At eight o'clock, the Baroque Social's minibus skidded to a halt outside (this place really is blink-and-you-miss-it), and what spewed out onto the pavement was what appeared to be an assortment of children and the lone adult - however, as they each wrestled and struggled with the front door, it became obvious that these were not children we were dealing with - these were just very little adults; quite possibly midgets, if we're being blunt (and I see no reason not to be). Ronnie Corbett could have - and would have - looked down his nose at them. I'm not saying they were freaks or anything, but I had the distinct feeling that it should not be them paying our team subs, but our team paying a fee, much as you would in a circus to look at the bearded lady or gang of dart-playing midgets, who had a faint whiff of stale bread about them and all had strangely wide eyes.

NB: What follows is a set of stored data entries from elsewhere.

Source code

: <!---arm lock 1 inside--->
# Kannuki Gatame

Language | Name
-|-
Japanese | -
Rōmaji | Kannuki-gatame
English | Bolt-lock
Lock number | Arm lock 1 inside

The door was opened once more to allow the normal-sized Snow White of the group to enter the building, but without the traditional struggle; the next person to step through the door was somebody that I never, ever expected to see again - the door squeezed into its ill-prepared frame behind him, providing a fanfare of creaks and clicks to signify the return of one Stephen Ross. Stephen was, of course, the manager of the pub when Eddie and I first started; his departure in 2006 began "the chain" - a period lasting several months in which we became the ultimate latchkey pub; the relief management circuit was built almost exclusively around our pub, with the average relief lasting a week (some lasted two, one lasted a couple of hours before the pub was once again jettisoned into new hands by a fumbling brewery) - which ended with Henry accepting the position as manager. To Henry's - and every other relief's - credit, there was several months of ardent Stephenism to unravel and eradicate before we were converted to more modern practices; Eddie and I thought he was a fantastic manager for the time he was around for one simple reason, and that was because we didn't know any better, and a few months away from kitchen tantrums and dodgy lock-ins soon clued us in to the fact that Stephen was not being penalized by the brewery because he was "too radical for the system, man" (or whichever tired absolution Stephen had culled from the script of Bill & Ted that particular week), he was penalized because he was, in fact, a penis. I know some people will say "oh, yeah, that guy's such a dick", but such off-the-cuff remarks really devalue how much of a raging phallus this man was. People are mixed up for all sorts of reasons, and quite frankly I never want to know the chain of events that led to Stephen Ross' screws becoming as loose as they were - maybe it was years and years of not-quite-right or one gigantic burst of what-in-the-name-of-shitting-Christ, either way, by the end he lived a truly bizarre existence; a few hours in the kitchen screaming and yelling because the pasta was ever-so-slightly cold, followed by four hours of sleep, followed by a ten-hour walk, followed by an hour's sleep, followed by a game of football and God knows what else. The guy was a maniac, but while some maniacs are good fun, he was the kind of maniac that would wait for you outside in his Jeep and mow you down because you used all the Oxo cubes. That kind of maniac.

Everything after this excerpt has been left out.